### ACTION ITEM
Your answer should be an exact copy of all the entries, free of pictures.

Data extracted from a collection

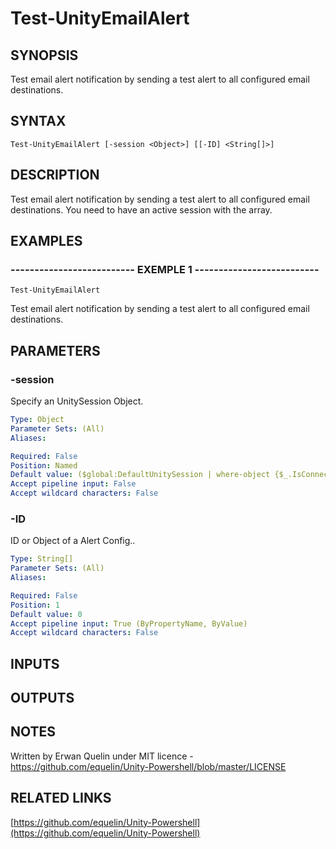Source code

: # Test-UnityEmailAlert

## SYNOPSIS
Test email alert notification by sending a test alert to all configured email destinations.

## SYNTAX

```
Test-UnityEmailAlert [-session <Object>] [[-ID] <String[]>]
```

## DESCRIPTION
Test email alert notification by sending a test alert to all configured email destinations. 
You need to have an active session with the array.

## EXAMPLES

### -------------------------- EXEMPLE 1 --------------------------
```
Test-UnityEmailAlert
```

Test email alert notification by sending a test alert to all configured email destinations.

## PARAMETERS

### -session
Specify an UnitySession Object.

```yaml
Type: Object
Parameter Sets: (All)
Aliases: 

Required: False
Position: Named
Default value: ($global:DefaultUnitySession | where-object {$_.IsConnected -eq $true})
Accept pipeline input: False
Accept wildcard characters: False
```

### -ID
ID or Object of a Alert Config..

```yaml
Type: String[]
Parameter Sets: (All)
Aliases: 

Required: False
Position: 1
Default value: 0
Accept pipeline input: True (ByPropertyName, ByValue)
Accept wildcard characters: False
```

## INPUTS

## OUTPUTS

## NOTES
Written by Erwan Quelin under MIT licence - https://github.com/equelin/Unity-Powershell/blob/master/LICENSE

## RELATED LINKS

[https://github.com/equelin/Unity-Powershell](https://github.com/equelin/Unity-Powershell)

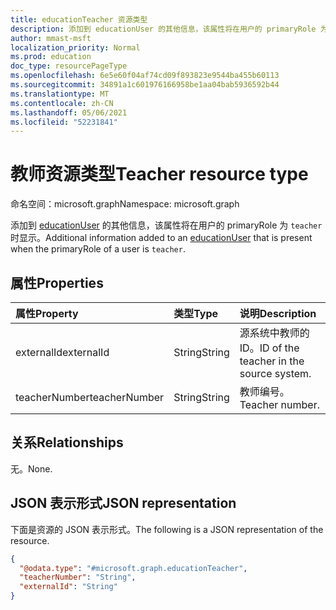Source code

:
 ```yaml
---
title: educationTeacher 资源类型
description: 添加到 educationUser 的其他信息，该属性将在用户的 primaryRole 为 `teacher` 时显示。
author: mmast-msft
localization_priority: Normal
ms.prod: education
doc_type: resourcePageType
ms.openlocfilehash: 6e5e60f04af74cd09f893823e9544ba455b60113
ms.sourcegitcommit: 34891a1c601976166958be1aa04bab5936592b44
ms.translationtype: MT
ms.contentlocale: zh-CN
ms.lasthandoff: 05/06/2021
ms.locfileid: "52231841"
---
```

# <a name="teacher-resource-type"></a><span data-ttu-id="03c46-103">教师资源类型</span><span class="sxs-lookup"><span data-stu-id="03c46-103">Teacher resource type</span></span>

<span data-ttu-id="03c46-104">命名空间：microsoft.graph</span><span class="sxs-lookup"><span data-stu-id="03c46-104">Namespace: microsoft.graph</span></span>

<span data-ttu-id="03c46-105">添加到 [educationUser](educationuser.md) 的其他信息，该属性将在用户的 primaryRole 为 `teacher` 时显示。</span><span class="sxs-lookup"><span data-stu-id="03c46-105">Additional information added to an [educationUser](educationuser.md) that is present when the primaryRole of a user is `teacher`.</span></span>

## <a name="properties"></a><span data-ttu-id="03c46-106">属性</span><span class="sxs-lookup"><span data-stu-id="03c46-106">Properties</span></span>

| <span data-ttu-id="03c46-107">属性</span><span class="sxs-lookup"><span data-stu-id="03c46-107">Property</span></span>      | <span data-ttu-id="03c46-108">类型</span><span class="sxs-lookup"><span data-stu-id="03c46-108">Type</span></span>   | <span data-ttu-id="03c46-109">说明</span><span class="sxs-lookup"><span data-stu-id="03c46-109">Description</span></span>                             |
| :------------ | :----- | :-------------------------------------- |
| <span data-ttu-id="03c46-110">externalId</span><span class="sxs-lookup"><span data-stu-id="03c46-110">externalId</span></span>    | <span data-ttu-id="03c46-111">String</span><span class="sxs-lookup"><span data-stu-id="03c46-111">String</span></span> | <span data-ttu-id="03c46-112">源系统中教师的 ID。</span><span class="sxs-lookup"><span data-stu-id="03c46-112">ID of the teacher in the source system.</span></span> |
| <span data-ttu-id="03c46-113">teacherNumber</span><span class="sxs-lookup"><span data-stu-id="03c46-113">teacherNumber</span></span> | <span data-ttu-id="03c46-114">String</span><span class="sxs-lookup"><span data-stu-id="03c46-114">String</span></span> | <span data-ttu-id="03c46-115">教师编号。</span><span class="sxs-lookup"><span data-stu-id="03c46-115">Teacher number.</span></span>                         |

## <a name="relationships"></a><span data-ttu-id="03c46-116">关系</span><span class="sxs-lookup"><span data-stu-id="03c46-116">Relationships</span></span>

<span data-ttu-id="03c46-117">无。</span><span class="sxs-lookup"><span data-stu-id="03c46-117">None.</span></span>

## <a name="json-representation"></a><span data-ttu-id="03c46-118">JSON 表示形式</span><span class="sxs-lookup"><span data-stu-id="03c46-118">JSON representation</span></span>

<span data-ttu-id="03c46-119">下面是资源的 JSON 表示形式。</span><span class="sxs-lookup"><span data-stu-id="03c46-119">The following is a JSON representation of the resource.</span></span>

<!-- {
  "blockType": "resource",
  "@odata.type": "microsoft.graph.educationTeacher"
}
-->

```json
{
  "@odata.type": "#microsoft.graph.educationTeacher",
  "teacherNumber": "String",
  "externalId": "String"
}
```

### YOUR SOLUTION
Source code

: # Test-UnityEmailAlert

## SYNOPSIS
Test email alert notification by sending a test alert to all configured email destinations.

## SYNTAX

```
Test-UnityEmailAlert [-session <Object>] [[-ID] <String[]>]
```

## DESCRIPTION
Test email alert notification by sending a test alert to all configured email destinations. 
You need to have an active session with the array.

## EXAMPLES

### -------------------------- EXEMPLE 1 --------------------------
```
Test-UnityEmailAlert
```

Test email alert notification by sending a test alert to all configured email destinations.

## PARAMETERS

### -session
Specify an UnitySession Object.

```yaml
Type: Object
Parameter Sets: (All)
Aliases: 

Required: False
Position: Named
Default value: ($global:DefaultUnitySession | where-object {$_.IsConnected -eq $true})
Accept pipeline input: False
Accept wildcard characters: False
```

### -ID
ID or Object of a Alert Config..

```yaml
Type: String[]
Parameter Sets: (All)
Aliases: 

Required: False
Position: 1
Default value: 0
Accept pipeline input: True (ByPropertyName, ByValue)
Accept wildcard characters: False
```

## INPUTS

## OUTPUTS

## NOTES
Written by Erwan Quelin under MIT licence - https://github.com/equelin/Unity-Powershell/blob/master/LICENSE

## RELATED LINKS

[https://github.com/equelin/Unity-Powershell](https://github.com/equelin/Unity-Powershell)

Source code

:
 ```yaml
---
title: educationTeacher 资源类型
description: 添加到 educationUser 的其他信息，该属性将在用户的 primaryRole 为 `teacher` 时显示。
author: mmast-msft
localization_priority: Normal
ms.prod: education
doc_type: resourcePageType
ms.openlocfilehash: 6e5e60f04af74cd09f893823e9544ba455b60113
ms.sourcegitcommit: 34891a1c601976166958be1aa04bab5936592b44
ms.translationtype: MT
ms.contentlocale: zh-CN
ms.lasthandoff: 05/06/2021
ms.locfileid: "52231841"
---
```

# <a name="teacher-resource-type"></a><span data-ttu-id="03c46-103">教师资源类型</span><span class="sxs-lookup"><span data-stu-id="03c46-103">Teacher resource type</span></span>

<span data-ttu-id="03c46-104">命名空间：microsoft.graph</span><span class="sxs-lookup"><span data-stu-id="03c46-104">Namespace: microsoft.graph</span></span>

<span data-ttu-id="03c46-105">添加到 [educationUser](educationuser.md) 的其他信息，该属性将在用户的 primaryRole 为 `teacher` 时显示。</span><span class="sxs-lookup"><span data-stu-id="03c46-105">Additional information added to an [educationUser](educationuser.md) that is present when the primaryRole of a user is `teacher`.</span></span>

## <a name="properties"></a><span data-ttu-id="03c46-106">属性</span><span class="sxs-lookup"><span data-stu-id="03c46-106">Properties</span></span>

| <span data-ttu-id="03c46-107">属性</span><span class="sxs-lookup"><span data-stu-id="03c46-107">Property</span></span>      | <span data-ttu-id="03c46-108">类型</span><span class="sxs-lookup"><span data-stu-id="03c46-108">Type</span></span>   | <span data-ttu-id="03c46-109">说明</span><span class="sxs-lookup"><span data-stu-id="03c46-109">Description</span></span>                             |
| :------------ | :----- | :-------------------------------------- |
| <span data-ttu-id="03c46-110">externalId</span><span class="sxs-lookup"><span data-stu-id="03c46-110">externalId</span></span>    | <span data-ttu-id="03c46-111">String</span><span class="sxs-lookup"><span data-stu-id="03c46-111">String</span></span> | <span data-ttu-id="03c46-112">源系统中教师的 ID。</span><span class="sxs-lookup"><span data-stu-id="03c46-112">ID of the teacher in the source system.</span></span> |
| <span data-ttu-id="03c46-113">teacherNumber</span><span class="sxs-lookup"><span data-stu-id="03c46-113">teacherNumber</span></span> | <span data-ttu-id="03c46-114">String</span><span class="sxs-lookup"><span data-stu-id="03c46-114">String</span></span> | <span data-ttu-id="03c46-115">教师编号。</span><span class="sxs-lookup"><span data-stu-id="03c46-115">Teacher number.</span></span>                         |

## <a name="relationships"></a><span data-ttu-id="03c46-116">关系</span><span class="sxs-lookup"><span data-stu-id="03c46-116">Relationships</span></span>

<span data-ttu-id="03c46-117">无。</span><span class="sxs-lookup"><span data-stu-id="03c46-117">None.</span></span>

## <a name="json-representation"></a><span data-ttu-id="03c46-118">JSON 表示形式</span><span class="sxs-lookup"><span data-stu-id="03c46-118">JSON representation</span></span>

<span data-ttu-id="03c46-119">下面是资源的 JSON 表示形式。</span><span class="sxs-lookup"><span data-stu-id="03c46-119">The following is a JSON representation of the resource.</span></span>

<!-- {
  "blockType": "resource",
  "@odata.type": "microsoft.graph.educationTeacher"
}
-->

```json
{
  "@odata.type": "#microsoft.graph.educationTeacher",
  "teacherNumber": "String",
  "externalId": "String"
}
```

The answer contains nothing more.